Unlike her contemporaries, who are largely influenced by 80s dance, Kylie Minogue’s ‘DISCO’ plucks most touchstones from the earlier years of the genre. It feels like a fitting pursuit for the Australian pop icon, who arguably spearheaded the emergence of nu-disco way back in 1987 with her punchy cover of ‘Locomotion’ – and carried that flame right into the noughties with ‘Spinning Around’, ‘In Your Eyes’ and ‘More More More’.
As with Kylie’s previous disco dabblings, this is far from retro pastiche. The string-spun first embers of ‘Miss A Thing’ bear vague echoes of the smooth Philadelphia soul which paved the way to disco; given the Kylie treatment, it’s a gentle homage to MFSB and Barry White’s Love Unlimited Orchestra, which quickly makes way for making cool and pulsing Daft Punk melody. Atop wobbling synth and jittering Nile Rodgers-esque guitar jangles, ‘Where Does The DJ go?’ neatly references the strange context in which ‘DISCO’ finds itself. “Where does the DJ go, when the party’s over tonight,” Kylie wonders – “I didn’t get all dressed up for nothing’”. It’s a lyric that speaks to anybody who daubed themselves with glitter and got dolled up to the nines during the first lockdown, only to gyrate around to Lady Gaga in their living room.
Admittedly ‘DISCO’ suffers from two left feet occasionally – ’Monday Blues’ flirts with Wham! Territory but teeters into Barry Manilow; its live-for-the-weekend message (“you make every day feel like Saturday,” Kylie declares, reeling off weekdays as if partaking in a rapid-fire Duolingo session) falls flat. ‘Dancefloor Darling’s reference to an iconic New York disco venue – rhyming Studio 54 with “shake it on the floor” – feels slightly ham-fisted.
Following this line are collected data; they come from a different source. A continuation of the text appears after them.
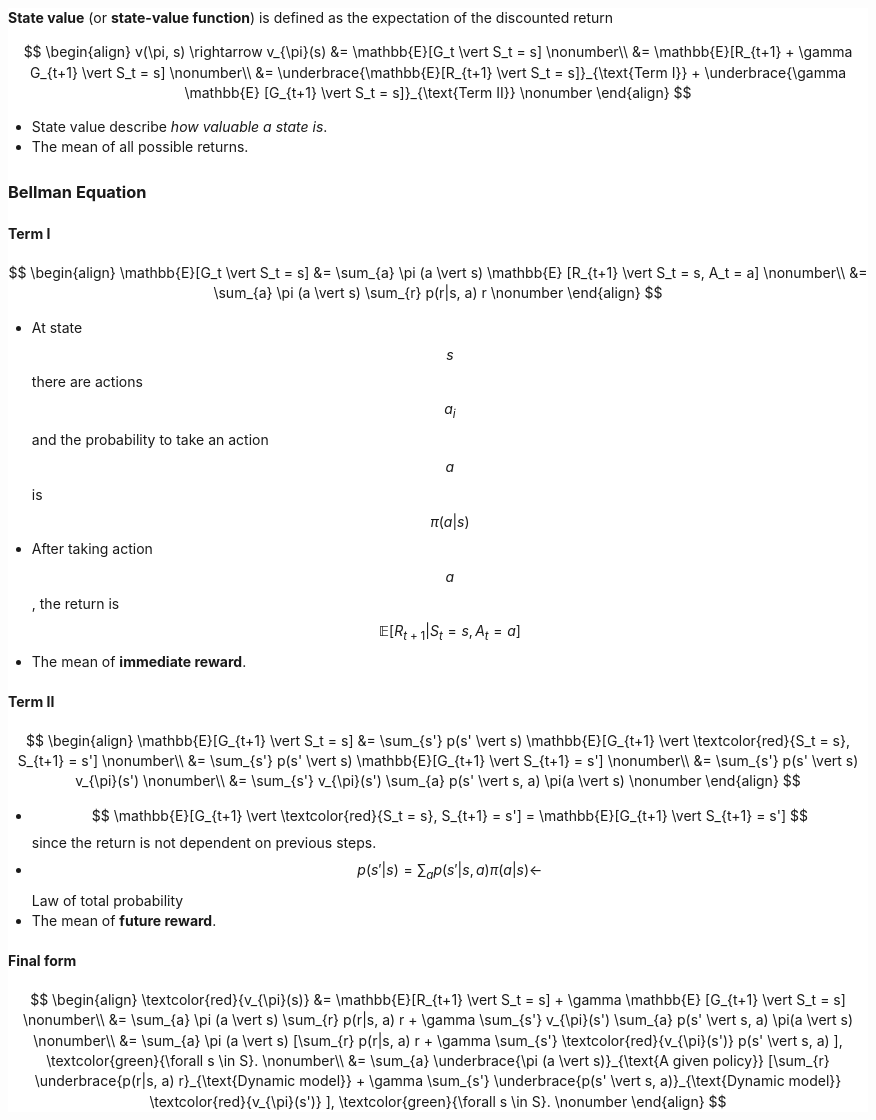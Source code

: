 **State value** (or **state-value function**) is defined as the expectation of the discounted return

$$
\begin{align}
v(\pi, s) \rightarrow v_{\pi}(s) &= \mathbb{E}[G_t \vert S_t = s] \nonumber\\
&= \mathbb{E}[R_{t+1} + \gamma G_{t+1} \vert S_t = s] \nonumber\\
&= \underbrace{\mathbb{E}[R_{t+1} \vert S_t = s]}_{\text{Term I}} + \underbrace{\gamma \mathbb{E} [G_{t+1} \vert S_t = s]}_{\text{Term II}} \nonumber
\end{align}
$$

- State value describe *how valuable a state is*.
- The mean of all possible returns.

### Bellman Equation

#### Term I

$$
\begin{align}
\mathbb{E}[G_t \vert S_t = s] &= \sum_{a} \pi (a \vert s) \mathbb{E} [R_{t+1} \vert S_t = s, A_t = a] \nonumber\\
    &= \sum_{a} \pi (a \vert s) \sum_{r} p(r|s, a) r \nonumber
\end{align}
$$

- At state $$ s $$ there are actions $$ {a_i} $$ and the probability to take an action $$ a $$ is $$ \pi (a \vert s) $$
- After taking action $$ a $$, the return is $$ \mathbb{E} [R_{t+1} \vert S_t = s, A_t = a] $$
- The mean of **immediate reward**.

#### Term II

$$
\begin{align}
\mathbb{E}[G_{t+1} \vert S_t = s] 
    &= \sum_{s'} p(s' \vert s) \mathbb{E}[G_{t+1} \vert \textcolor{red}{S_t = s}, S_{t+1} = s'] \nonumber\\
    &= \sum_{s'} p(s' \vert s) \mathbb{E}[G_{t+1} \vert S_{t+1} = s'] \nonumber\\
    &= \sum_{s'} p(s' \vert s) v_{\pi}(s') \nonumber\\
    &= \sum_{s'} v_{\pi}(s') \sum_{a} p(s' \vert s, a) \pi(a \vert s)  \nonumber
\end{align}
$$

- $$ \mathbb{E}[G_{t+1} \vert \textcolor{red}{S_t = s}, S_{t+1} = s'] = \mathbb{E}[G_{t+1} \vert S_{t+1} = s'] $$ since the return is not dependent on previous steps.
- $$ p(s' \vert s) = \sum_{a} p(s' \vert s, a) \pi(a \vert s) \longleftarrow $$ Law of total probability
- The mean of **future reward**.

#### Final form

$$
\begin{align}
    \textcolor{red}{v_{\pi}(s)}
    &= \mathbb{E}[R_{t+1} \vert S_t = s] + \gamma \mathbb{E} [G_{t+1} \vert S_t = s] \nonumber\\
    &= \sum_{a} \pi (a \vert s) \sum_{r} p(r|s, a) r + \gamma \sum_{s'} v_{\pi}(s') \sum_{a} p(s' \vert s, a) \pi(a \vert s) \nonumber\\
    &= \sum_{a} \pi (a \vert s) [\sum_{r} p(r|s, a) r + \gamma \sum_{s'} \textcolor{red}{v_{\pi}(s')} p(s' \vert s, a) ], \textcolor{green}{\forall s \in S}. \nonumber\\
    &= \sum_{a} \underbrace{\pi (a \vert s)}_{\text{A given policy}} [\sum_{r} \underbrace{p(r|s, a) r}_{\text{Dynamic model}} + \gamma \sum_{s'} \underbrace{p(s' \vert s, a)}_{\text{Dynamic model}} \textcolor{red}{v_{\pi}(s')} ], \textcolor{green}{\forall s \in S}. \nonumber
\end{align}
$$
But it’s also easy to overlook these occasional – and fairly minor – blips given the sheer amount of fun on offer. ‘Last Chance’ pounds like a robotic ‘Voulez-Vous’ and the sheer infectiousness of ‘Real Groove’ is inescapable. Invoking the shimmering brilliance of 2001’s ‘Fever’ and the sheer consistency of 2010 full-length ‘Aphrodite’ in particular and the campy joy conjured up by her ‘Golden’ world tour’s disco segment (most memorably during Glastonbury Festival’s Legends’ slot) ‘DISCO’s escapism is glittering, potent, and a timely balm for 2020.